I am trying to convert a time series data from long to wide format. The data is given below as follows.
+======+==========+======+======+
| Name | Date | Val1 | Val2 |
+======+==========+======+======+
| A | 1/1/2018 | 1 | 2 |
+------+----------+------+------+
| B | 1/1/2018 | 2 | 3 |
+------+----------+------+------+
| C | 1/1/2018 | 3 | 4 |
+------+----------+------+------+
| D | 1/4/2018 | 4 | 5 |
+------+----------+------+------+
| A | 1/4/2018 | 5 | 6 |
+------+----------+------+------+
| B | 1/4/2018 | 6 | 7 |
+------+----------+------+------+
| C | 1/4/2018 | 7 | 8 |
+------+----------+------+------+
My end goal is to create a pivot table for a date range of 01/01/2018
to 01/04/2018
. Since there is no value at dates 01/02/2018
or 01/03/2018
I would expect them to be filled with NaN
. For further simplicity this is what my final table would look like:
+---+---------------+---------------+---------------+---------------+---------------+---------------+---------------+---------------+
| | Val1.1/1/2018 | Val2.1/1/2018 | Val1.1/2/2018 | Val2.1/2/2018 | Val1.1/3/2018 | Val2.1/3/2018 | Val1.1/4/2018 | Val2.1/4/2018 |
+---+---------------+---------------+---------------+---------------+---------------+---------------+---------------+---------------+
| A | 1 | 2 | NULL | NULL | NULL | NULL | 5 | 6 |
| B | 2 | 3 | NULL | NULL | NULL | NULL | 6 | 7 |
| C | 3 | 4 | NULL | NULL | NULL | NULL | 7 | 8 |
| D | NULL | NULL | NULL | NULL | NULL | NULL | 4 | 5 |
+---+---------------+---------------+---------------+---------------+---------------+---------------+---------------+---------------+
There are two steps as per my understanding to get above table.

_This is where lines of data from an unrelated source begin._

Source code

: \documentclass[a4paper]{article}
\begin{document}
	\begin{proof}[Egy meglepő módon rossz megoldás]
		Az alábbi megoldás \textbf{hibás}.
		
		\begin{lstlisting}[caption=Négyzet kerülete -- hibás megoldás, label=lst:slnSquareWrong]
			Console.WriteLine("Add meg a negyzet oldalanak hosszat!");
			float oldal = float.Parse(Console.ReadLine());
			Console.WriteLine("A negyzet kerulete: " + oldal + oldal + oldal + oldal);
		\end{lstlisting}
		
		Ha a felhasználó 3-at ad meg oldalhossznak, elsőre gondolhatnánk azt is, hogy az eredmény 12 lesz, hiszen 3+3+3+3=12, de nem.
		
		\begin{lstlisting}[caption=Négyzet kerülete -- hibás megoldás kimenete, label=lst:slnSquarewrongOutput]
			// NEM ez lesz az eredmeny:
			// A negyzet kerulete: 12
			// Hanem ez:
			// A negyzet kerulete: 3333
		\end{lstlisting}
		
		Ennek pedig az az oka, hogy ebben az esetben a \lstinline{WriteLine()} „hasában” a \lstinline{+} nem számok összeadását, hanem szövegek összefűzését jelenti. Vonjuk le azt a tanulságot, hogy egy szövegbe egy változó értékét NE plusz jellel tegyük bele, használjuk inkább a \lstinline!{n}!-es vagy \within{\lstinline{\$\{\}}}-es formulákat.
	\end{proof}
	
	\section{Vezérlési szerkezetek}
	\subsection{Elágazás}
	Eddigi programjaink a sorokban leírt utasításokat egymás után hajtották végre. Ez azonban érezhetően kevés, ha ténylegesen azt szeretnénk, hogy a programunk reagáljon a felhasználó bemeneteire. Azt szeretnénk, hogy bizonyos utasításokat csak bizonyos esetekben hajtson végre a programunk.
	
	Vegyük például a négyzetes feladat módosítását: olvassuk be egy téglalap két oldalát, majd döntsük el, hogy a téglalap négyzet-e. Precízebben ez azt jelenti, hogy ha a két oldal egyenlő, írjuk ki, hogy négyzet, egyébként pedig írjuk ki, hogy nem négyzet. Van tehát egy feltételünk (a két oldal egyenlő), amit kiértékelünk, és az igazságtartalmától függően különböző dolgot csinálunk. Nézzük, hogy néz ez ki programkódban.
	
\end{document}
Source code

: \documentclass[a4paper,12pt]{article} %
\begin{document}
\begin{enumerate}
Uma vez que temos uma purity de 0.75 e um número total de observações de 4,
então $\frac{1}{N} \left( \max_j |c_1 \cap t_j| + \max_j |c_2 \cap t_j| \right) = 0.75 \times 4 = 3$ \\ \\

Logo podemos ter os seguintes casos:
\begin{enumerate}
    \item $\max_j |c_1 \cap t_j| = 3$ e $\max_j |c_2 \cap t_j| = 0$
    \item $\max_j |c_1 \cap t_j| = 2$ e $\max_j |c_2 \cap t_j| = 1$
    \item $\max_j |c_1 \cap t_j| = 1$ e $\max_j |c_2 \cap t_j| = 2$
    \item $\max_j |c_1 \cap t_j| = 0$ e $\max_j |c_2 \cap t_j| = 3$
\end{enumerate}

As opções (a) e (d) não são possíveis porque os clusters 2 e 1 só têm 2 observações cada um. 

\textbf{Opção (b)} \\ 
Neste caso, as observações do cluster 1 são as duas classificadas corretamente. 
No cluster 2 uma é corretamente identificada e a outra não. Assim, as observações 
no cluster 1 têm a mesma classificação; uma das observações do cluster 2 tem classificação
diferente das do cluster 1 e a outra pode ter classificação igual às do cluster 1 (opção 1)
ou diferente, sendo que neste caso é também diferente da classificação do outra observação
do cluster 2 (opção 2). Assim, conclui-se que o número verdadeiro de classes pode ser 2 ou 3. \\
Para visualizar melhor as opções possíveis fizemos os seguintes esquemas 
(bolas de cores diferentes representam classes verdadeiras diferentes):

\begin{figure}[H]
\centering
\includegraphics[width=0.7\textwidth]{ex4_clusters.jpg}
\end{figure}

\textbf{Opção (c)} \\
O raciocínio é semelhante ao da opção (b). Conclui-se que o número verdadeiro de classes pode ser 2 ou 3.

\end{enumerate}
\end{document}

First is to fill data in long format with dates not present in range between 01/01/2018
to 01/04/2018
i.e. is 01/02/2018
and 01/03/2018
.
Second and the final step would be to pivot data in wide format.
To achieve the first step I referred to this post.
As per the answer if there are similar dates in multiple rows df.reindex(date_range)
would raise following error, ValueError: cannot reindex from a duplicate axis
which is true and to overcome that I followed the following piece of code.
df['Date'] = pd.to_datetime(df['Date'], format='%m/%d/%Y')
df.set_index('Date', inplace = True)
date_range = pd.date_range('2018-01-01', '2018-01-04', freq='D')
df = df.loc(date_range)
The above code goves me the following error:
TypeError: unhashable type: 'DatetimeIndex'
I resolved the above issue using this line of code
df = df.loc[date_range,:]
While the I am able to get the desired long format but Python gives a warning as follows:
Passing list-likes to .loc or [] with any missing label will raise
KeyError in the future, you can use .reindex() as an alternative.
The above warning, I think suggests that my way of achieving the long format table with missing dates is not correct, is that correct? If yes, than how should I go about doing it? Moreover, how would I reach to to wide format table which I want as my final table?
Edit:
I've reached to the pivot table containing dates only '01/01/2018'
and '01/04/2018'
. Following is the piece of code.
df1 = df.pivot_table(index='Name', columns='Date', aggfunc='sum')